According to Sergeant O’Reilly, the Massachusetts K9 units appreciate the respect and compassionate care VCA Associates show toward the dogs – as well as their human officers. He fondly remembers the kindness Associates showed him and his fellow officers when Braintree K9 Officer Kitt was fatally injured.

“We had officers here 24 hours a day,” he recalls. “They would always come out and check on us to ask if they needed anything, like food. They didn't have to do it, but they did it. It didn't go unnoticed.”

K9 Handler and Patrol Officer Michael Kramer has been extremely pleased with the care Associates at VCA Hyannis Animal Hospital in West Yarmouth, MA, have given his K9 partners.

“They have an exceptional level of care,” he says. “With these dogs a potential issue has to be treated immediately. They are very good about that – they’re exceedingly accommodating.”

For the Associates whose job it is to care for the K9s, the work is a true honor.

“It's one of my favorite things to do whenever they're on the schedule, I'm just so excited for them to come in,” says Molly Ahrensfeld, CVT, a certified veterinary technician at VCA Hyannis. “It's so rewarding in so many ways and they are such intelligent, strong, just amazing animals.”

Removing barriers to emergency treatment for K9s: Nero’s Law

When K9 Nero was shot in the line of duty in April 2018, he was in desperate need of emergency care. Although paramedics on the scene wanted to help him, they were legally unable to provide medical assistance or transport Nero by ambulance for care. Instead, he was brought by police cruiser to the nearest veterinary hospital where he thankfully received the life-saving care he needed.

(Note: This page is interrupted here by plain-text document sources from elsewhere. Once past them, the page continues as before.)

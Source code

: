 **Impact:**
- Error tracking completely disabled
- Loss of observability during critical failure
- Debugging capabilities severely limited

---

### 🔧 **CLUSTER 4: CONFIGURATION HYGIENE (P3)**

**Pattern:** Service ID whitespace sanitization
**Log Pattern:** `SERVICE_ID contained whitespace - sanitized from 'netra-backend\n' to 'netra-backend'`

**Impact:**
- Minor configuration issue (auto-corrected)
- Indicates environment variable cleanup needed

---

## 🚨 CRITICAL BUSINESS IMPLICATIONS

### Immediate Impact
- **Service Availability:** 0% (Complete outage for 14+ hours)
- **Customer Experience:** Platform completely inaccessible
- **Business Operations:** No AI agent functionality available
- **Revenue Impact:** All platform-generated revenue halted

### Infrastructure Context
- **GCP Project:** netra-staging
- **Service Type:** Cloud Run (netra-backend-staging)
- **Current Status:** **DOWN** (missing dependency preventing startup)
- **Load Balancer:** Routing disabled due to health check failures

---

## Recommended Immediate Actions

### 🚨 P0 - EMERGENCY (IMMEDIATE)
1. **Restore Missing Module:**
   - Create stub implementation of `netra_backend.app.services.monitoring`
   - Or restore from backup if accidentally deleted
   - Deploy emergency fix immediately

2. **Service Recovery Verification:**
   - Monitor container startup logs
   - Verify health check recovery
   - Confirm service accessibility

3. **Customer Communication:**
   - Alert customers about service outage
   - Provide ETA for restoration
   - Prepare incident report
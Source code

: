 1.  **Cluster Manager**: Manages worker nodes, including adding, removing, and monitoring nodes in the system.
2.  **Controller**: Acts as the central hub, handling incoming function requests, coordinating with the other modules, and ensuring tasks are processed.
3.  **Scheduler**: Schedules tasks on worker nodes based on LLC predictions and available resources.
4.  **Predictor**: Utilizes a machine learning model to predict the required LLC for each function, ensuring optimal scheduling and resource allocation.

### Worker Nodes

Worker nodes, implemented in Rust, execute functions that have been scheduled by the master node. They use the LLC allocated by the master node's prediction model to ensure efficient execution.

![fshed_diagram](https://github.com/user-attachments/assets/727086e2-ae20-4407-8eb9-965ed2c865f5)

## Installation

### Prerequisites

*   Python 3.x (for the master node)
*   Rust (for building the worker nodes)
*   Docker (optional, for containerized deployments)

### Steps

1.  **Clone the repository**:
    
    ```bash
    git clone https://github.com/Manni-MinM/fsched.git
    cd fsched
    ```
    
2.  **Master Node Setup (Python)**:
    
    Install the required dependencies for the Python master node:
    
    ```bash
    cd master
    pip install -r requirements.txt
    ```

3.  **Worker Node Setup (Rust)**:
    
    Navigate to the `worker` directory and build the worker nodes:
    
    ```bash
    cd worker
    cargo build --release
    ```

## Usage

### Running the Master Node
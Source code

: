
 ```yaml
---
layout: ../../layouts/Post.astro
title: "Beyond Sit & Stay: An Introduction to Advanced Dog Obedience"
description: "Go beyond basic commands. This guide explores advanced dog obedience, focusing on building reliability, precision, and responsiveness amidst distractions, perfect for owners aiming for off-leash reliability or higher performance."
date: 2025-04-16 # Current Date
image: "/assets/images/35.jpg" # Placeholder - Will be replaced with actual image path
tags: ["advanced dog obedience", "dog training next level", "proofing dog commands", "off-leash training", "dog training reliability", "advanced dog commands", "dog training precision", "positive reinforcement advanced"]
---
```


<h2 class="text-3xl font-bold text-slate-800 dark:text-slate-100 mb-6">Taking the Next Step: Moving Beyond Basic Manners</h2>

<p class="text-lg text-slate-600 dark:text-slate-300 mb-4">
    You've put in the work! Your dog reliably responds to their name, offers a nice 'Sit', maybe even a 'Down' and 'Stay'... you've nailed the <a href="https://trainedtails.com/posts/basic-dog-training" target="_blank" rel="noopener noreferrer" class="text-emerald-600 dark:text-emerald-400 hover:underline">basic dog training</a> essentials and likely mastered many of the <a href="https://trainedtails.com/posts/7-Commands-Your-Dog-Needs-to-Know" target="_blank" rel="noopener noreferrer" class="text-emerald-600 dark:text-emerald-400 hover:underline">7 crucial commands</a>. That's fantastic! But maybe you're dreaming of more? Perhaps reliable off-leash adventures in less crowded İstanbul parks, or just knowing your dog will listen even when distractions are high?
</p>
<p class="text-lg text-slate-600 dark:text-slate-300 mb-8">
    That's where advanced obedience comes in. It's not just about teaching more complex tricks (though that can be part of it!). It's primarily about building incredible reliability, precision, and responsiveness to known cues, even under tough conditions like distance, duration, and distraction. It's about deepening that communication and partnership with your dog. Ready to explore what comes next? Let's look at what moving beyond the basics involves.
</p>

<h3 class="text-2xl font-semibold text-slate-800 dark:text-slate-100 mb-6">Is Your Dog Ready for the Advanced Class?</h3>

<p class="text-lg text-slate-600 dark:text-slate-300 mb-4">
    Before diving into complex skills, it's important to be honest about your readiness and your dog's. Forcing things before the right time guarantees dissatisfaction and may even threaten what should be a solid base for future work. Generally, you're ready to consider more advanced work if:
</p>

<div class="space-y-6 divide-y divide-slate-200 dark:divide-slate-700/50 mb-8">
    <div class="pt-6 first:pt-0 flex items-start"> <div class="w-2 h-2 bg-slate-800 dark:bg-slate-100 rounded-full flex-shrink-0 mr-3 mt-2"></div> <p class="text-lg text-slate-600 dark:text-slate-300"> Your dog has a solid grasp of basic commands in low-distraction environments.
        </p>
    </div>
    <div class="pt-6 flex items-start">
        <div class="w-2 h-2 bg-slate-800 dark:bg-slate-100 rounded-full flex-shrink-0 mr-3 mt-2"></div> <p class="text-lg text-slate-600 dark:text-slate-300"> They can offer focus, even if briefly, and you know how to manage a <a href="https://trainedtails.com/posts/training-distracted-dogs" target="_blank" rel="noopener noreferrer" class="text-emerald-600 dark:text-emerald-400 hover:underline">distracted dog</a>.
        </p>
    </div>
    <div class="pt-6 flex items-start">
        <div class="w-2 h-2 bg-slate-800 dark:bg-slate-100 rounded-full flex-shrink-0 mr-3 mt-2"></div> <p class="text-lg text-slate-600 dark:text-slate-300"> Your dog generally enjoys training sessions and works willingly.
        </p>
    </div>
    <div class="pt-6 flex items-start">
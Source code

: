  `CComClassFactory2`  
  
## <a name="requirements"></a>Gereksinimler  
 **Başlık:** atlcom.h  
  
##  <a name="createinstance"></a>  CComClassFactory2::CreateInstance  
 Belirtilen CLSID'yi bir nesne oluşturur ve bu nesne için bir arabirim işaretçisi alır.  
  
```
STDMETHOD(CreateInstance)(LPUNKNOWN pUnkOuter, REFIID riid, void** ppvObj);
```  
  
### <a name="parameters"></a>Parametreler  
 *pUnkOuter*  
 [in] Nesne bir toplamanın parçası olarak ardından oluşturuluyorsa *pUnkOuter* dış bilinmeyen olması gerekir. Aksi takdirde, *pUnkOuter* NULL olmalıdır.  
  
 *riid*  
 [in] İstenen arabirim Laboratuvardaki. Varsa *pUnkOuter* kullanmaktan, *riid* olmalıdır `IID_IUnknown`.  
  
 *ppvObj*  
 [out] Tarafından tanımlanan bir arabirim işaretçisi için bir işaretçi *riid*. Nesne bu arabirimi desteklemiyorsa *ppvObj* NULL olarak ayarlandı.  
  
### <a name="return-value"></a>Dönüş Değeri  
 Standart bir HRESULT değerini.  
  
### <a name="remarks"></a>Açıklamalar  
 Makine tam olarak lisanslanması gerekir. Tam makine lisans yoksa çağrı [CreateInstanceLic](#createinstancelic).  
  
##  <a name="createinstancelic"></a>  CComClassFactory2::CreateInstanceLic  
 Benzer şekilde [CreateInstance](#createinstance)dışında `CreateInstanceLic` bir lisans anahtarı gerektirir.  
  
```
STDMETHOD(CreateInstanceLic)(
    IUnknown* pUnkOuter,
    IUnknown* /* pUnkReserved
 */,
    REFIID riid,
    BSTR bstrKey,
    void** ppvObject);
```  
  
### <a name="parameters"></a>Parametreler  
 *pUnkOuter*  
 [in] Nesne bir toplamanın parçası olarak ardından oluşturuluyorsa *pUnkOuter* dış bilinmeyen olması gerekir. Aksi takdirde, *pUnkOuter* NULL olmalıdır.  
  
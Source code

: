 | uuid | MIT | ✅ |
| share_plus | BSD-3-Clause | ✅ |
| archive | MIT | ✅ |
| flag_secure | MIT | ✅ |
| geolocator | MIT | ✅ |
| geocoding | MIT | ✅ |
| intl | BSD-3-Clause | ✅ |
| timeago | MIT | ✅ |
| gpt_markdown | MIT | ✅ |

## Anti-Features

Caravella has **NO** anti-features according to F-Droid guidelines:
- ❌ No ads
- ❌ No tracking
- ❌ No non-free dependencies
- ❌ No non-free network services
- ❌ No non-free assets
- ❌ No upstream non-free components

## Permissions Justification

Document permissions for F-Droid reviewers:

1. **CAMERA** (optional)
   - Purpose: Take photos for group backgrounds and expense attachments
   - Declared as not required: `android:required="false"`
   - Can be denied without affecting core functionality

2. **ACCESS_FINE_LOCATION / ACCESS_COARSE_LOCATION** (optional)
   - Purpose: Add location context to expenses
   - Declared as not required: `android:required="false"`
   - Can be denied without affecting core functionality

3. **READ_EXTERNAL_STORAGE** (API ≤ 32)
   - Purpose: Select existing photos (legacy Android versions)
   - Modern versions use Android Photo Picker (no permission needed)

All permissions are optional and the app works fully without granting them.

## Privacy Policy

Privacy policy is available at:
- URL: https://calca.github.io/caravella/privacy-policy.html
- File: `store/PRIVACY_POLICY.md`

It was Nero’s case that inspired Dr. Kevin Smith, medical director at VCA Hyannis, to draft Nero’s Law. 

“The three main causes of injuries to police dogs are overheating, gunshot wounds and being hit by a car,” explains Dr. Smith. “All are super amenable to early intervention you could do in an ambulance.”

“That first hour is a critical time for these injured K9s to receive care in order for them to heal properly and to actually survive,” adds Molly. “And the reality is their jobs are so dangerous that they're going to get injured critically.”

The goal is to change the law to allow for the emergency transport of K9s, give permission to medics to treat them, provide protection for the medical provider so they will not lose their license for helping, and create a plan for training medics on emergency veterinary care.

“Medics already know the principles and they know their jobs - get the injured to the hospital alive,” says Dr. Smith. “It doesn't take much training to convert that experience to the injured canine. And that is what this is all about.”

On October 13, 2021, the Massachusetts Joint Public Safety and Homeland Security Committee (JPSHSC) voted favorably to release the bills, allowing them to advance to the state Senate for further consideration. Dr. Smith and his fellow task team members are hopeful that the bills will be signed into law this year, making Nero’s Law a reality.

“It’s about giving these dogs the best chance to live,” he says. “We will save police K9s, and by doing that, we will save human lives.”

““They would always come out and check on us to ask if they needed anything, like food. They didn't have to do it, but they did it. It didn't go unnoticed," recalls Sergeant O’Reilly.”